Part 2: Speaking of moneyThe car situation turned out not too badly. Three hours Monday morning and a few hundred bucks took care of a new alternator and a new battery. Apparently, with modern electronic everything, almost any warning light could really be caused by the alternator failure. It seems fine now, so my faith in Saturn is only slightly shaken. But the big money thing of the week was paying the balance of the Africa part of my trip. Land expenses, air fare, travel insurance - I could hear those cash registers ka-ching-ing away as I wrote the checks. So I am really committed now, which is both exciting and scary. And then I went to REI Friday and bought a bunch of things I need for the Antarctic trip. Just call me the Goddess of Goretex! I went over to the antique mall at the Farmer's Market on Saturday because I just had to get out of the house. There were oh so many things I was tempted by - mostly toys and books - but there are no bargains and nothing was calling to me so loud that I felt willing to have to pack it away and store it.
Part 3: Thanksgiving - traditionsMary Joan mentioned that her daughter had a school assignment to write about a Thanksgiving tradition and they really didn't have one for her to write about. They go different places, eat different foods, etc.. These days I go to whichever friend has issued an appealing invitation (and I have hosted a couple of Thanksgiving dinners myself, which is fun but a lot of work.) Elliot and Ramona sometimes do things themselves and invite friends and sometimes accept invitations. And Mom goes with Uncle Herb to Atlantic City. Still, when I was growing up, we had definite traditions. What sticks most in my mind is not the menu, though that varied little from year to year. You have to understand that my mother had very rigid ideas about menu planning, in general, back than (she's loosened up in the past decade or so) and every dinner started with a half grapefruit for each person and a green salad. In the case of Thanksgiving, this was followed by turkey with two types of stuffing (normal bread stuffing, probably from a mix, and a mixture of chopmeat, soaked matzo and onions and garlic that was sometimes used to stuff poultry and sometimes to make meatloaf), two types of cranberry sauce (actually, that was post-7th grade since that was when I learned to make the cranberry-orange relish. Unlike most recipes for the relish, mine is cooked. We always had the jellied canned stuff, too, though.), baked potatoes and sweet potatoes, and a green vegetable (probably green beans, but I think we might have had broccoli sometimes) and, for dessert, pumpkin pie. No, my first thoughts on Thanksgiving traditions were two other things.
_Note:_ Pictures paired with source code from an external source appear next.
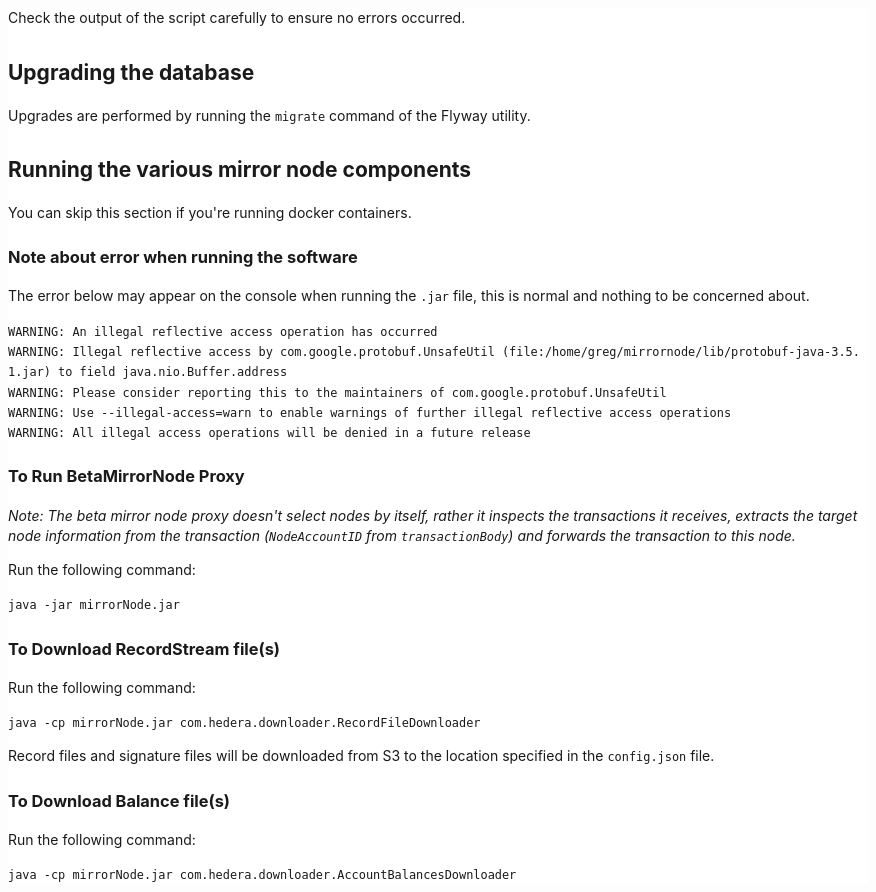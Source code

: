 Check the output of the script carefully to ensure no errors occurred.

## Upgrading the database

Upgrades are performed by running the `migrate` command of the Flyway utility.

## Running the various mirror node components

You can skip this section if you're running docker containers.

### Note about error when running the software

The error below may appear on the console when running the `.jar` file, this is normal and nothing to be concerned about.

```code
WARNING: An illegal reflective access operation has occurred
WARNING: Illegal reflective access by com.google.protobuf.UnsafeUtil (file:/home/greg/mirrornode/lib/protobuf-java-3.5.1.jar) to field java.nio.Buffer.address
WARNING: Please consider reporting this to the maintainers of com.google.protobuf.UnsafeUtil
WARNING: Use --illegal-access=warn to enable warnings of further illegal reflective access operations
WARNING: All illegal access operations will be denied in a future release
```

### To Run BetaMirrorNode Proxy

*Note: The beta mirror node proxy doesn't select nodes by itself, rather it inspects the transactions it receives, extracts the target node information from the transaction (`NodeAccountID` from `transactionBody`) and forwards the transaction to this node.*

Run the following command:

```shell
java -jar mirrorNode.jar
```

### To Download RecordStream file(s)

Run the following command:

```shell
java -cp mirrorNode.jar com.hedera.downloader.RecordFileDownloader
```

Record files and signature files will be downloaded from S3 to the location specified in the `config.json` file.

### To Download Balance file(s)

Run the following command:

```shell
java -cp mirrorNode.jar com.hedera.downloader.AccountBalancesDownloader
```
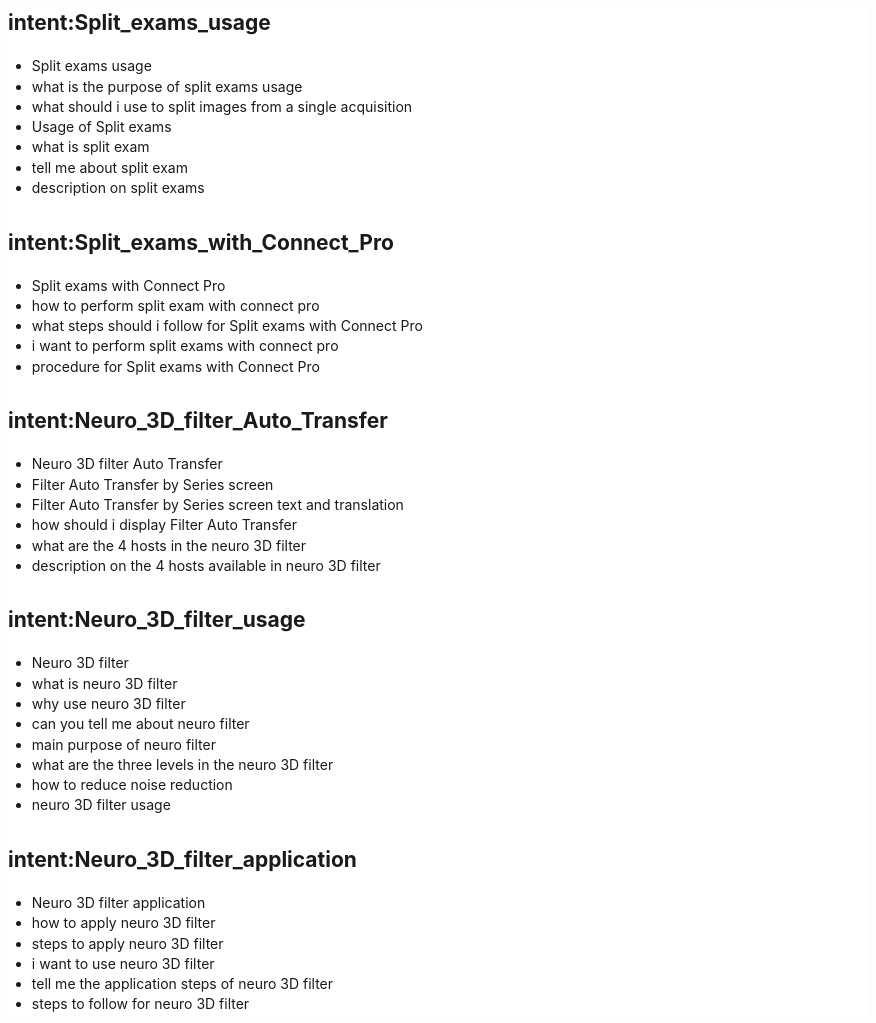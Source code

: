 


## intent:Split_exams_usage
- Split exams usage
- what is the purpose of split exams usage
- what should i use to split images from a single acquisition
- Usage of  Split exams
- what is split exam
- tell me about split exam
- description on split exams



## intent:Split_exams_with_Connect_Pro

- Split exams with Connect Pro
- how to perform split exam with connect pro
- what steps should i follow for Split exams with Connect Pro
- i want to perform split exams with connect pro
- procedure for Split exams with Connect Pro



## intent:Neuro_3D_filter_Auto_Transfer 
- Neuro 3D filter Auto Transfer 
- Filter Auto Transfer by Series screen
- Filter Auto Transfer by Series screen text and translation
- how should i display  Filter Auto Transfer
- what are the 4 hosts in the neuro 3D filter
- description on the 4 hosts available in neuro 3D filter



## intent:Neuro_3D_filter_usage
- Neuro 3D filter
- what is neuro 3D filter
- why use neuro 3D filter
- can you tell me about neuro filter
- main purpose of neuro filter 
- what are the three levels in the neuro 3D filter
- how to reduce noise reduction 
- neuro 3D filter usage



## intent:Neuro_3D_filter_application

- Neuro 3D filter application
- how to apply neuro 3D filter 
- steps to apply neuro 3D filter
- i want to use neuro 3D filter
- tell me the application steps of neuro 3D filter
- steps to follow for neuro 3D filter
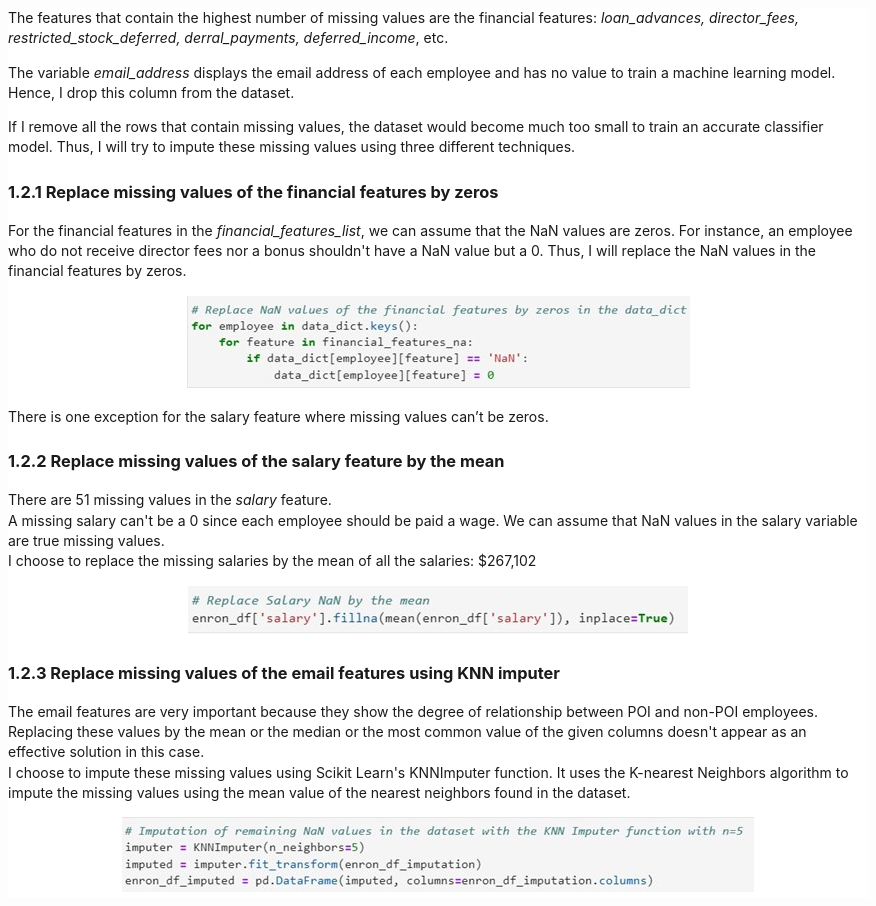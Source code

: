 <p>The features that contain the highest number of missing values are the financial features: <i>loan_advances, director_fees, restricted_stock_deferred, derral_payments, deferred_income</i>, etc.</p>
<p>The variable <i>email_address</i> displays the email address of each employee and has no value to train a machine learning model. Hence, I drop this column from the dataset.</p>   
If I remove all the rows that contain missing values, the dataset would become much too small to train an accurate classifier model. Thus, I will try to impute these missing values using three different techniques.</p>

<h3>1.2.1 Replace missing values of the financial features by zeros</h3>
<p>For the financial features in the <i>financial_features_list</i>, we can assume that the NaN values are zeros. For instance, an employee who do not receive director fees nor a bonus shouldn't have a NaN value but a 0. Thus, I will replace the NaN values in the financial features by zeros.</p>

<p align="center">
  <img src="https://github.com/marc-bolle/Enron_Case_Fraud_Identification/blob/main/tools/images/replace_missing_values.jpg">
</p>
<p>There is one exception for the salary feature where missing values can’t be zeros.</p> 

<h3>1.2.2 Replace missing values of the salary feature by the mean</h3>
<p>There are 51 missing values in the <i>salary</i> feature.<br> 
A missing salary can't be a 0 since each employee should be paid a wage. We can assume that NaN values in the salary variable are true missing values.<br> 
I choose to replace the missing salaries by the mean of all the salaries: $267,102</p>

<p align="center">
  <img src="https://github.com/marc-bolle/Enron_Case_Fraud_Identification/blob/main/tools/images/replace_salary_missing_values.jpg">
</p>
 
<h3>1.2.3 Replace missing values of the email features using KNN imputer</h3>
<p>The email features are very important because they show the degree of relationship between POI and non-POI employees. Replacing these values by the mean or the median or the most common value of the given columns doesn't appear as an effective solution in this case.<br>
I choose to impute these missing values using Scikit Learn's KNNImputer function. It uses the K-nearest Neighbors algorithm to impute the missing values using the mean value of the nearest neighbors found in the dataset.</p>

<p align="center">
  <img src="https://github.com/marc-bolle/Enron_Case_Fraud_Identification/blob/main/tools/images/KNN_imputation_email_missing_values.jpg">
</p>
Part 4: Other Odds and EndsI got a lot of books catalogued and packed this week. I'm up to 890 in the database. I have been trying to be good and keep myself from rereading everything tempting, but I did allow myself to read one Nero Wolfe book and the delight of rereading as much Edmund Crispin as I want. I am worried about my mother. She seems horribly depressed and she knows that's what it is, but she doesn't want to get help. I tried to make a lotof suggestions, but I think she resents them. My key issue in this is whether I should talk to other members of the family (Elliot, Uncle Herb) about my concern.